Per ciò che riguarda la sicurezza su strade ed autostrade d’Europa, la Commissione intende proteggere i propri cittadini attraverso la proposizione di dispositivi di sicurezza avanzati come quelli per la frenata d’emergenza, sistemi di avviso di deviazione della corsia di marcia per gli autoveicoli o sistemi di rilevamento dei pedoni e dei ciclisti per i veicoli pesanti. Inoltre, la Commissione vuole aiutare gli Stati membri ad individuare i tratti stradali più insidiosi in maniera sistematica e a far sì che gli investimenti in questo ambito siano indirizzati nel modo migliore. Secondo Bruxelles, queste iniziative porterebbero al raggiungimento dell’ambizioso obiettivo “zero vittime” sulla strada (comprese lesioni gravi) entro il 2050, salvando fino a 10.500 vite ed evitando 60mila feriti gravi tra il 2020 e il 2030.

Sul versante ecologico, invece, la Commissione Europea per la prima volta propone limiti di emissione di CO2 per i veicoli pesanti. Nel 2025 le emissioni medie dei nuovi veicoli pesanti dovranno essere inferiori del 15% rispetto ai livelli del 2019 e del 30% cinque anni più tardi. Questi obiettivi rientrano in una prospettiva di lotta al cambiamento climatico e di tutela ambientale promossa e sottoscritta con gli Accordi di Parigi.
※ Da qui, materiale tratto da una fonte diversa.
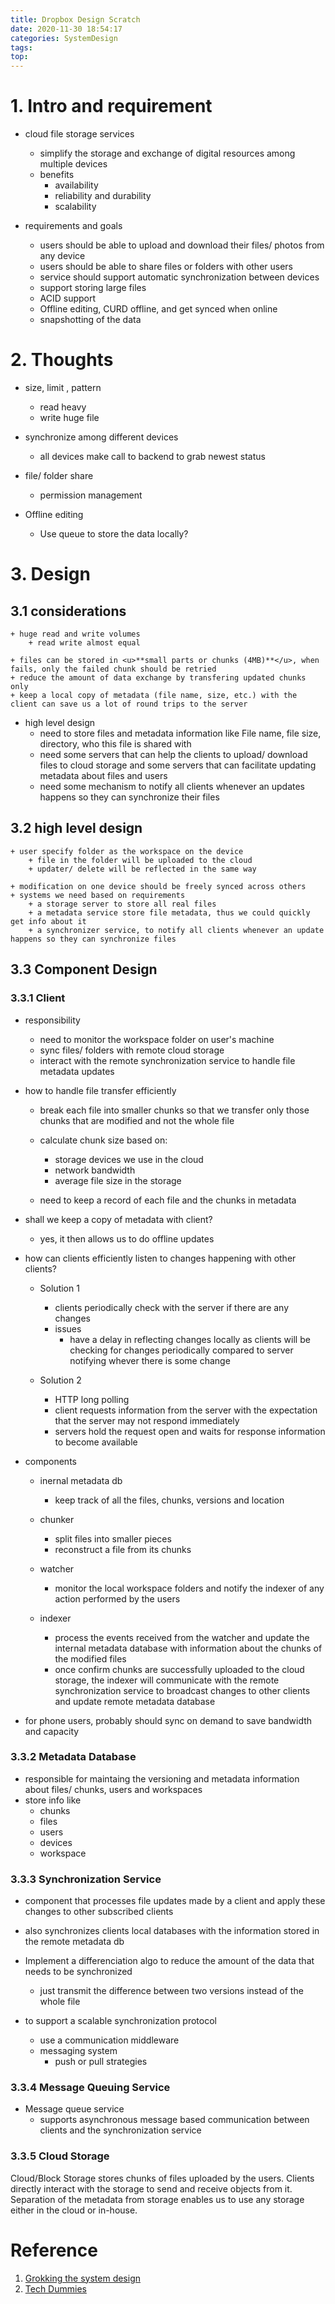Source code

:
 ```yaml
---
title: Dropbox Design Scratch
date: 2020-11-30 18:54:17
categories: SystemDesign
tags:
top:
---
```


# 1. Intro and requirement 

+ cloud file storage services 
    + simplify the storage and exchange of digital resources among multiple devices 
    + benefits 
        + availability 
        + reliability and durability 
        + scalability 

+ requirements and goals 
    + users should be able to upload and download their files/ photos from any device 
    + users should be able to share files or folders with other users 
    + service should support automatic synchronization between devices 
    + support storing large files 
    + ACID support 
    + Offline editing, CURD offline, and get synced when online 
    + snapshotting of the data 


# 2. Thoughts 

+ size, limit , pattern 
    + read heavy 
    + write huge file 
+ synchronize among different devices
    + all devices make call to backend to grab newest status 

+ file/ folder share 
    + permission management 

+ Offline editing 
    + Use queue to store the data locally? 


# 3. Design 


## 3.1  considerations 
    + huge read and write volumes
        + read write almost equal 

    + files can be stored in <u>**small parts or chunks (4MB)**</u>, when fails, only the failed chunk should be retried 
    + reduce the amount of data exchange by transfering updated chunks only 
    + keep a local copy of metadata (file name, size, etc.) with the client can save us a lot of round trips to the server 

+ high level design 
    + need to store files and metadata information like File name, file size, directory, who this file is shared with 
    + need some servers that can help the clients to upload/ download files to cloud storage and some servers that can facilitate updating metadata about files and users
    + need some mechanism to notify all clients whenever an updates happens so they can synchronize their files 

## 3.2 high level design 
    + user specify folder as the workspace on the device 
        + file in the folder will be uploaded to the cloud 
        + updater/ delete will be reflected in the same way 

    + modification on one device should be freely synced across others 
    + systems we need based on requirements 
        + a storage server to store all real files 
        + a metadata service store file metadata, thus we could quickly get info about it 
        + a synchronizer service, to notify all clients whenever an update happens so they can synchronize files 
        
## 3.3 Component Design 

### 3.3.1 Client 
+ responsibility 
    + need to monitor the workspace folder on user's machine 
    + sync files/ folders with remote cloud storage 
    + interact with the remote synchronization service to handle file metadata updates 

+ how to handle file transfer efficiently
    + break each file into smaller chunks so that we transfer only those chunks that are modified and not the whole file 
    + calculate chunk size based on:
        + storage devices we use in the cloud 
        + network bandwidth 
        + average file size in the storage 

    + need to keep a record of each file and the chunks in metadata 

+ shall we keep a copy of metadata with client? 
    + yes, it then allows us to do offline updates 

+ how can clients efficiently listen to changes happening with other clients? 

    + Solution 1
        + clients periodically check with the server if there are any changes 
        + issues 
            + have a delay in reflecting changes locally as clients will be checking for changes periodically compared to server notifying whever there is some change 

    + Solution 2
        + HTTP long polling 
        + client requests information from the server with the expectation that the server may not respond immediately 
        + servers hold the request open and waits for response information to become available 

+ components 
    + inernal metadata db 
        + keep track of all the files, chunks, versions and location 

    + chunker 
        + split files into smaller pieces 
        + reconstruct a file from its chunks 

    + watcher 
        + monitor the local workspace folders and notify the indexer of any action performed by the users 

    + indexer 
        + process the events received from the watcher and update the internal metadata database with information about the chunks of the modified files 
        + once confirm chunks are successfully uploaded to the cloud storage, the indexer will communicate with the remote synchronization service to broadcast changes to other clients and update remote metadata database 

+ for phone users, probably should sync on demand to save bandwidth and capacity 

### 3.3.2 Metadata Database 

+ responsible for maintaing the versioning and metadata information about files/ chunks, users and workspaces 
+ store info like 
    + chunks 
    + files 
    + users
    + devices
    + workspace 

### 3.3.3 Synchronization Service 
+ component that processes file updates made by a client and apply these changes to other subscribed clients 
+ also synchronizes clients local databases with the information stored in the remote metadata db 
+ Implement a differenciation algo to reduce the amount of the data that needs to be synchronized 
    + just transmit the difference between two versions instead of the whole file 

+ to support a scalable synchronization protocol
    + use a communication middleware 
    + messaging system 
        + push or pull strategies 

### 3.3.4 Message Queuing Service 

+ Message queue service 
    + supports asynchronous message based communication between clients and the synchronization service 

### 3.3.5 Cloud Storage 
Cloud/Block Storage stores chunks of files uploaded by the users. Clients directly interact with the storage to send and receive objects from it. Separation of the metadata from storage enables us to use any storage either in the cloud or in-house.
# Reference 
1. [Grokking the system design](https://www.educative.io/courses/grokking-the-system-design-interview/m22Gymjp4mG)
2. [Tech Dummies](https://www.youtube.com/watch?v=U0xTu6E2CT8&t=9s&ab_channel=TechDummiesNarendraL)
Oltre all’importante risultato “verde”, queste misure avranno un impatto positivo anche sulle imprese di trasporti che potranno risparmiare 25mila euro grazie al calo dei consumi di carburante.

Oltre a ciò, per ridurre ulteriormente le emissioni nocive nell’aria la Commissione vuole promuovere iniziative legislative anche per rendere maggiormente aerodinamici i camion e per migliorare l’etichettatura degli pneumatici.
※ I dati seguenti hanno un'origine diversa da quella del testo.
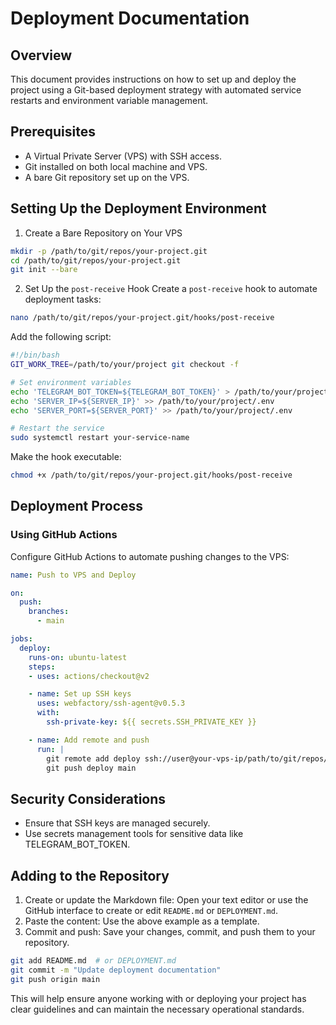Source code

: # Deployment Documentation
## Overview
This document provides instructions on how to set up and deploy the project using a Git-based deployment strategy with automated service restarts and environment variable management.

## Prerequisites
- A Virtual Private Server (VPS) with SSH access.
- Git installed on both local machine and VPS.
- A bare Git repository set up on the VPS.

## Setting Up the Deployment Environment
1. Create a Bare Repository on Your VPS
```bash
mkdir -p /path/to/git/repos/your-project.git
cd /path/to/git/repos/your-project.git
git init --bare
```

2. Set Up the `post-receive` Hook
Create a `post-receive` hook to automate deployment tasks:

```bash
nano /path/to/git/repos/your-project.git/hooks/post-receive
```

Add the following script:
```bash
#!/bin/bash
GIT_WORK_TREE=/path/to/your/project git checkout -f

# Set environment variables
echo 'TELEGRAM_BOT_TOKEN=${TELEGRAM_BOT_TOKEN}' > /path/to/your/project/.env
echo 'SERVER_IP=${SERVER_IP}' >> /path/to/your/project/.env 
echo 'SERVER_PORT=${SERVER_PORT}' >> /path/to/your/project/.env

# Restart the service
sudo systemctl restart your-service-name
```

Make the hook executable:

```bash
chmod +x /path/to/git/repos/your-project.git/hooks/post-receive
```

## Deployment Process
### Using GitHub Actions

Configure GitHub Actions to automate pushing changes to the VPS:

```yaml
name: Push to VPS and Deploy

on:
  push:
    branches:
      - main

jobs:
  deploy:
    runs-on: ubuntu-latest
    steps:
    - uses: actions/checkout@v2

    - name: Set up SSH keys
      uses: webfactory/ssh-agent@v0.5.3
      with:
        ssh-private-key: ${{ secrets.SSH_PRIVATE_KEY }}

    - name: Add remote and push
      run: |
        git remote add deploy ssh://user@your-vps-ip/path/to/git/repos/your-project.git
        git push deploy main
```

## Security Considerations
- Ensure that SSH keys are managed securely.
- Use secrets management tools for sensitive data like TELEGRAM_BOT_TOKEN.

## Adding to the Repository
1. Create or update the Markdown file: Open your text editor or use the GitHub interface to create or edit `README.md` or `DEPLOYMENT.md`.
2. Paste the content: Use the above example as a template.
3. Commit and push: Save your changes, commit, and push them to your repository.

```bash
git add README.md  # or DEPLOYMENT.md
git commit -m "Update deployment documentation"
git push origin main
```

This will help ensure anyone working with or deploying your project has clear guidelines and can maintain the necessary operational standards.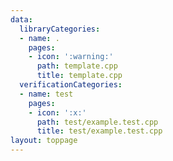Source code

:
 ```yaml
---
data:
  libraryCategories:
  - name: .
    pages:
    - icon: ':warning:'
      path: template.cpp
      title: template.cpp
  verificationCategories:
  - name: test
    pages:
    - icon: ':x:'
      path: test/example.test.cpp
      title: test/example.test.cpp
layout: toppage
---
```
Infine, è previsto in questo pacchetto di misure anche un piano d’azione globale per le batterie, al fine di rendere l’Europa un “ecosistema” competitivo e sostenibile per il comparto della mobilità elettrica, che vale 250 miliardi di euro l’anno.
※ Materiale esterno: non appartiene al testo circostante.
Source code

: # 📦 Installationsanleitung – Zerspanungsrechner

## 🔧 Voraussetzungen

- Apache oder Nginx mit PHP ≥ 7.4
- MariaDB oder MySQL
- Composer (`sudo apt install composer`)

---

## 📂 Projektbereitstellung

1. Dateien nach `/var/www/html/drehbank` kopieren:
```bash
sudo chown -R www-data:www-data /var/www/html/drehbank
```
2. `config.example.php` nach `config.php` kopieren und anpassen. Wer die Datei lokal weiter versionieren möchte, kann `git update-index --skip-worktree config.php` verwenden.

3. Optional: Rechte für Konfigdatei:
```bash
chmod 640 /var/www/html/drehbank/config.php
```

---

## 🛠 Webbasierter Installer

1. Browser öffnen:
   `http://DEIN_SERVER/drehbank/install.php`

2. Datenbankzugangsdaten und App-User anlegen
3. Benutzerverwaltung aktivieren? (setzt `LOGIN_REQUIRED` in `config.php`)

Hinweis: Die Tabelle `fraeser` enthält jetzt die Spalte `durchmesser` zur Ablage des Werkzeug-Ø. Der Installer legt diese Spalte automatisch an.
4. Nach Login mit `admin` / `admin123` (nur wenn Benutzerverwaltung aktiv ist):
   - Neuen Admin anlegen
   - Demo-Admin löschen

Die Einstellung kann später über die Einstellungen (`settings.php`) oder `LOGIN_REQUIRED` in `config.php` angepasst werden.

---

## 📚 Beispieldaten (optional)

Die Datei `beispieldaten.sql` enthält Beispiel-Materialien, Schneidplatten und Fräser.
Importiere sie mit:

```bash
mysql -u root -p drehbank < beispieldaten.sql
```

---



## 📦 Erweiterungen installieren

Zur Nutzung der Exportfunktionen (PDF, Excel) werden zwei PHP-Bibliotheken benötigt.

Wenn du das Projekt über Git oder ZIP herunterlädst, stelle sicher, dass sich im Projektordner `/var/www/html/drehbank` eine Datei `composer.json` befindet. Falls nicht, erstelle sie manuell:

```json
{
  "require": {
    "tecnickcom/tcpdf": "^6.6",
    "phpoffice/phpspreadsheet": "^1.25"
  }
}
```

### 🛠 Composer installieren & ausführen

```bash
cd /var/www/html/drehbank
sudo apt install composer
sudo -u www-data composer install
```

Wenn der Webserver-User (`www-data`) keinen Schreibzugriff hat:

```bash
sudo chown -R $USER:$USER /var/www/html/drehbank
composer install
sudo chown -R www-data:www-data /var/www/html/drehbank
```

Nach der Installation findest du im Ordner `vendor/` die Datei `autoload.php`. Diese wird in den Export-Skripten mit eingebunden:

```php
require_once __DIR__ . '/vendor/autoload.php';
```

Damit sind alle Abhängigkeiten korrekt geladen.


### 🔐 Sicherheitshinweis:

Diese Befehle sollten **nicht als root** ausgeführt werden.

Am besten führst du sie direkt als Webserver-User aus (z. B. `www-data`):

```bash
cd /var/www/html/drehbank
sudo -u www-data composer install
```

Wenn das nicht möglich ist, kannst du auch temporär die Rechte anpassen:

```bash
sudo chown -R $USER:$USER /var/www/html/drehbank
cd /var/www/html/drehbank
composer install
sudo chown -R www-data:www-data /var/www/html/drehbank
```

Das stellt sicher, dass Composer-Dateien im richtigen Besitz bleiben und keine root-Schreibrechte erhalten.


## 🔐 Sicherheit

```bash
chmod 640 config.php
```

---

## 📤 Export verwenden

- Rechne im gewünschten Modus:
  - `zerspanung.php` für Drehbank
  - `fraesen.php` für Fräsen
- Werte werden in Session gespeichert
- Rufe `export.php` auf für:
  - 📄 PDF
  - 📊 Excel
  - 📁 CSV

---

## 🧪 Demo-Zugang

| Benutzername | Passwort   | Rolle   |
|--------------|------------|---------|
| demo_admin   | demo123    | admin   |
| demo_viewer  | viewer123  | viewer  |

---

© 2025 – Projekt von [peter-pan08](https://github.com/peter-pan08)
Per supportare la produzione di batterie per e-cars (e simili) in Europa la Commissione nel suo Action Plan vuole innanzitutto identificare quali siano i meccanismi di finanziamento in questo settore, per poi sostenere l’accesso alle materie prime e agli investimenti per la ricerca e l’innovazione nell’ambito della mobilità elettrica, incoraggiare lo sviluppo delle competenze necessarie e delle tecnologie nascenti per i nuovi processi produttivi e fissare un quadro normativo per rafforzare il sistema di raccolta e riciclaggio delle batterie usate.

Questa terza parte de “L’Europa in Movimento” vuole anche portare al centro il concetto di mobilità connessa e automatizzata, per far sì che l’Unione Europea ne diventi leader indiscussa su scala globale. Tale strategia prevede un livello maggiore di cooperazione tra gli utenti della strada, con enormi benefici per la sicurezza stradale e per anziani e individui a mobilità ridotta.

A questo scopo la Commissione intende intervenire istituendo un ambiente unico digitale per lo scambio di informazioni per il trasporto merci, che ridurrà la burocrazia e faciliterà il passaggio di informazioni digitali per le operazioni di logistica.

Da Bruxelles prevedono di rendere tutti i nuovi veicoli connessi ad internet entro il 2022 ed in grado di dialogare tra loro e con l’ambiente esterno. Entro il 2030 la mobilità per auto, camion e trasporto pubblico sarà completamente automatizzata.

Tutte queste iniziative sono sostenute da un invito a presentare proposte, entro il 24 ottobre 2018, nell’ambito del Meccanismo per Collegare l’Europa (MCE) da finanziare con 450 milioni di euro di fondi disponibili, per progetti negli Stati Membri inerenti alla sicurezza, alla digitalizzazione e alla multimodalità.